Caring for a parent or other family member could cut your income tax bill


two people on a motocycle getting money from uncle sam in a booth
Jon Krause

If you’re caring for a parent or other adult relative, you might be able to get paid for your time and effort. You also might qualify for certain tax breaks.

The key is being able to claim the person you’re caring for as a dependent on your federal income tax return. That’s not a given — there are several requirements that must be satisfied. But if you can check all the boxes, you could be looking at hundreds or even thousands of dollars in tax savings.
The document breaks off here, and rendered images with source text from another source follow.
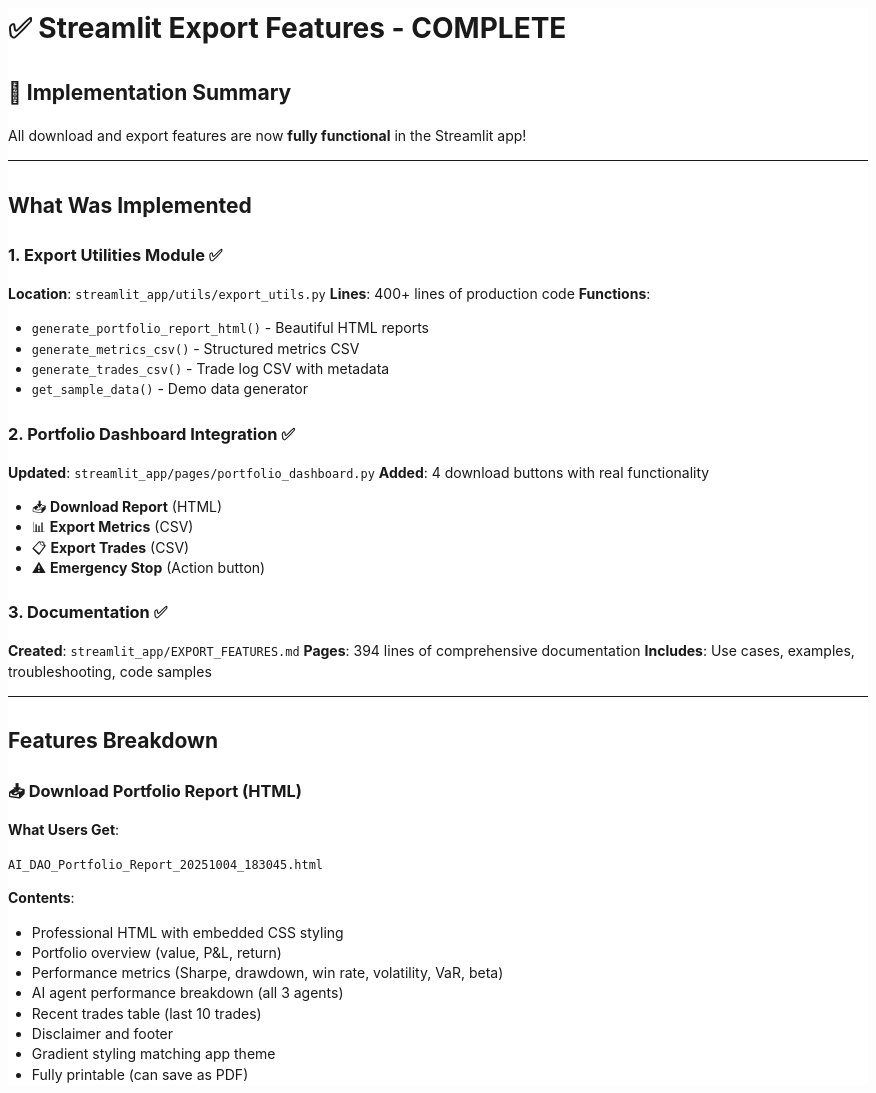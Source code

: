 # ✅ Streamlit Export Features - COMPLETE

## 🎉 Implementation Summary

All download and export features are now **fully functional** in the Streamlit app!

---

## What Was Implemented

### **1. Export Utilities Module** ✅
**Location**: `streamlit_app/utils/export_utils.py`
**Lines**: 400+ lines of production code
**Functions**:
- `generate_portfolio_report_html()` - Beautiful HTML reports
- `generate_metrics_csv()` - Structured metrics CSV
- `generate_trades_csv()` - Trade log CSV with metadata
- `get_sample_data()` - Demo data generator

### **2. Portfolio Dashboard Integration** ✅
**Updated**: `streamlit_app/pages/portfolio_dashboard.py`
**Added**: 4 download buttons with real functionality
- 📥 **Download Report** (HTML)
- 📊 **Export Metrics** (CSV)
- 📋 **Export Trades** (CSV)
- ⚠️ **Emergency Stop** (Action button)

### **3. Documentation** ✅
**Created**: `streamlit_app/EXPORT_FEATURES.md`
**Pages**: 394 lines of comprehensive documentation
**Includes**: Use cases, examples, troubleshooting, code samples

---

## Features Breakdown

### **📥 Download Portfolio Report (HTML)**

**What Users Get**:
```
AI_DAO_Portfolio_Report_20251004_183045.html
```

**Contents**:
- Professional HTML with embedded CSS styling
- Portfolio overview (value, P&L, return)
- Performance metrics (Sharpe, drawdown, win rate, volatility, VaR, beta)
- AI agent performance breakdown (all 3 agents)
- Recent trades table (last 10 trades)
- Disclaimer and footer
- Gradient styling matching app theme
- Fully printable (can save as PDF)
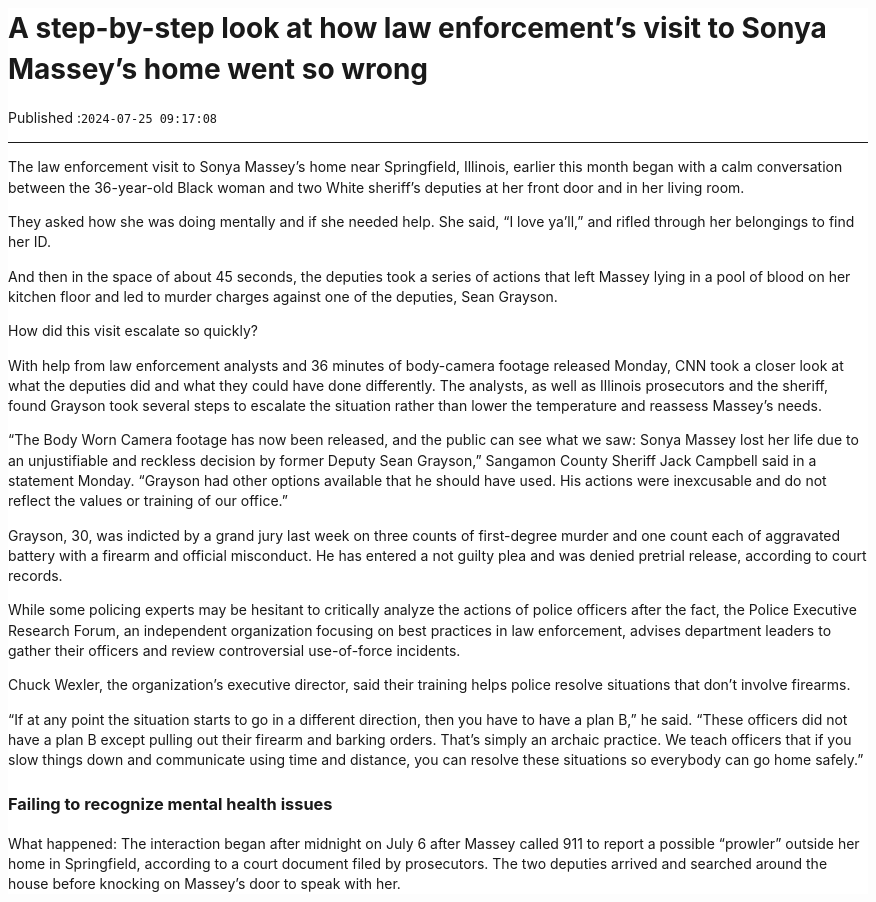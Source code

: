 # A step-by-step look at how law enforcement’s visit to Sonya Massey’s home went so wrong

Published :`2024-07-25 09:17:08`

---

The law enforcement visit to Sonya Massey’s home near Springfield, Illinois, earlier this month began with a calm conversation between the 36-year-old Black woman and two White sheriff’s deputies at her front door and in her living room.

They asked how she was doing mentally and if she needed help. She said, “I love ya’ll,” and rifled through her belongings to find her ID.

And then in the space of about 45 seconds, the deputies took a series of actions that left Massey lying in a pool of blood on her kitchen floor and led to murder charges against one of the deputies, Sean Grayson.

How did this visit escalate so quickly?

With help from law enforcement analysts and 36 minutes of body-camera footage released Monday, CNN took a closer look at what the deputies did and what they could have done differently. The analysts, as well as Illinois prosecutors and the sheriff, found Grayson took several steps to escalate the situation rather than lower the temperature and reassess Massey’s needs.

“The Body Worn Camera footage has now been released, and the public can see what we saw: Sonya Massey lost her life due to an unjustifiable and reckless decision by former Deputy Sean Grayson,” Sangamon County Sheriff Jack Campbell said in a statement Monday. “Grayson had other options available that he should have used. His actions were inexcusable and do not reflect the values or training of our office.”

Grayson, 30, was indicted by a grand jury last week on three counts of first-degree murder and one count each of aggravated battery with a firearm and official misconduct. He has entered a not guilty plea and was denied pretrial release, according to court records.

While some policing experts may be hesitant to critically analyze the actions of police officers after the fact, the Police Executive Research Forum, an independent organization focusing on best practices in law enforcement, advises department leaders to gather their officers and review controversial use-of-force incidents.

Chuck Wexler, the organization’s executive director, said their training helps police resolve situations that don’t involve firearms.

“If at any point the situation starts to go in a different direction, then you have to have a plan B,” he said. “These officers did not have a plan B except pulling out their firearm and barking orders. That’s simply an archaic practice. We teach officers that if you slow things down and communicate using time and distance, you can resolve these situations so everybody can go home safely.”

### Failing to recognize mental health issues

What happened: The interaction began after midnight on July 6 after Massey called 911 to report a possible “prowler” outside her home in Springfield, according to a court document filed by prosecutors. The two deputies arrived and searched around the house before knocking on Massey’s door to speak with her.
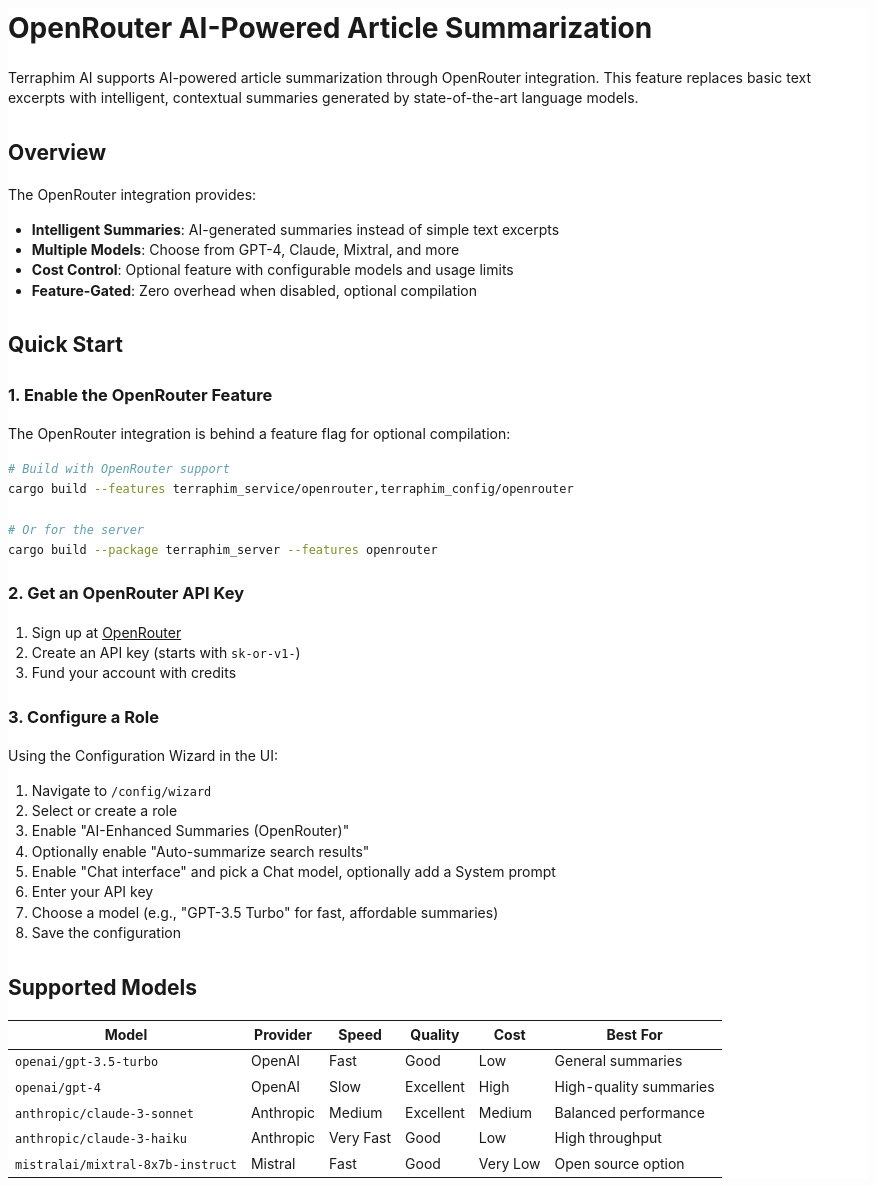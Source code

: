 # OpenRouter AI-Powered Article Summarization

Terraphim AI supports AI-powered article summarization through OpenRouter integration. This feature replaces basic text excerpts with intelligent, contextual summaries generated by state-of-the-art language models.

## Overview

The OpenRouter integration provides:
- **Intelligent Summaries**: AI-generated summaries instead of simple text excerpts
- **Multiple Models**: Choose from GPT-4, Claude, Mixtral, and more
- **Cost Control**: Optional feature with configurable models and usage limits
- **Feature-Gated**: Zero overhead when disabled, optional compilation

## Quick Start

### 1. Enable the OpenRouter Feature

The OpenRouter integration is behind a feature flag for optional compilation:

```bash
# Build with OpenRouter support
cargo build --features terraphim_service/openrouter,terraphim_config/openrouter

# Or for the server
cargo build --package terraphim_server --features openrouter
```

### 2. Get an OpenRouter API Key

1. Sign up at [OpenRouter](https://openrouter.ai)
2. Create an API key (starts with `sk-or-v1-`)
3. Fund your account with credits

### 3. Configure a Role

Using the Configuration Wizard in the UI:

1. Navigate to `/config/wizard`
2. Select or create a role
3. Enable "AI-Enhanced Summaries (OpenRouter)"
4. Optionally enable "Auto-summarize search results"
5. Enable "Chat interface" and pick a Chat model, optionally add a System prompt
6. Enter your API key
7. Choose a model (e.g., "GPT-3.5 Turbo" for fast, affordable summaries)
8. Save the configuration

## Supported Models

| Model | Provider | Speed | Quality | Cost | Best For |
|-------|----------|-------|---------|------|----------|
| `openai/gpt-3.5-turbo` | OpenAI | Fast | Good | Low | General summaries |
| `openai/gpt-4` | OpenAI | Slow | Excellent | High | High-quality summaries |
| `anthropic/claude-3-sonnet` | Anthropic | Medium | Excellent | Medium | Balanced performance |
| `anthropic/claude-3-haiku` | Anthropic | Very Fast | Good | Low | High throughput |
| `mistralai/mixtral-8x7b-instruct` | Mistral | Fast | Good | Very Low | Open source option |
Who qualifies as an adult dependent?

A dependent can either be a “qualifying child” or a “qualifying relative.” Different rules apply for each type. Adult dependents generally fall under the qualifying relative category.

You must pass the following seven tests for an adult to be considered a qualifying relative. If you meet all seven requirements, you can claim the adult as a dependent on your tax return and qualify for certain tax breaks.

1. Dependent taxpayer test

To pass this test, you can’t be claimed as a dependent on someone else’s tax return. If you’re married and filing a joint tax return, your spouse can’t be someone else’s dependent, either.

One exception: You can still pass the test if the person who claims you (or your spouse) as a dependent only files a tax return to get a refund of income tax withheld or estimated taxes paid during the tax year.

2. Joint return test

Typically you can check this box if the adult you’re supporting claims any filing status on their own tax return other than “married filing jointly.”

This requirement is also satisfied if a joint return is filed solely to claim a refund of taxes paid or withheld.

3. Citizen or resident test

You’ll clear this hurdle if the adult you’re supporting:

  • is a U.S. citizen.
  • is what the IRS terms a "resident alien," meaning the individual has lawful permanent residency (also known as a green card) or has been physically present in the U.S. for at least 31 days during the tax year and 183 days during the three-year period that includes the current tax year and the two preceding years.
  • is a U.S. national — someone who is not a citizen but who owes allegiance to the U.S. (for example, American Samoans and Northern Mariana Islanders who chose to become U.S. nationals instead of citizens).
  • is a resident of Canada or Mexico.

4. Qualifying child test

Although a qualifying relative can be any age, a person can’t be a qualifying relative if they can also be claimed as a qualifying child by you or anyone else. A qualifying child is someone who meets first three tests described above and:

  • Is your child (biological or adopted), stepchild, foster child, sibling, half-sibling, step-sibling or a descendant of any of these relatives.
  • Is either 18 or younger at the end of the tax year, 23 or younger and a student at the end of the tax year, or any age if they have a permanent and total disability.
  • Lived with you for more than half of the tax year.
  • Did not provide more than half of their own financial support for the tax year.

5. Member of household or relationship test

There are two ways to satisfy this requirement. The adult you’re supporting can either live with you for the entire tax year (or until their death) as a member of your household or be one of the following types of relatives:

  • Your child (including an adopted child), stepchild, foster child or a descendant of any of these (such as your grandchild).
  • Your brother, sister, half-sibling, stepbrother or stepsister.
  • Your father, mother, grandparent or other direct ancestor (but not your foster parent).
  • Your stepfather or stepmother.
  • Your niece or nephew (including a son or daughter of a half-sibling).
  • Your aunt or uncle.
  • Your son-in-law, daughter-in-law, father-in-law, mother-in-law, brother-in-law or sister-in-law.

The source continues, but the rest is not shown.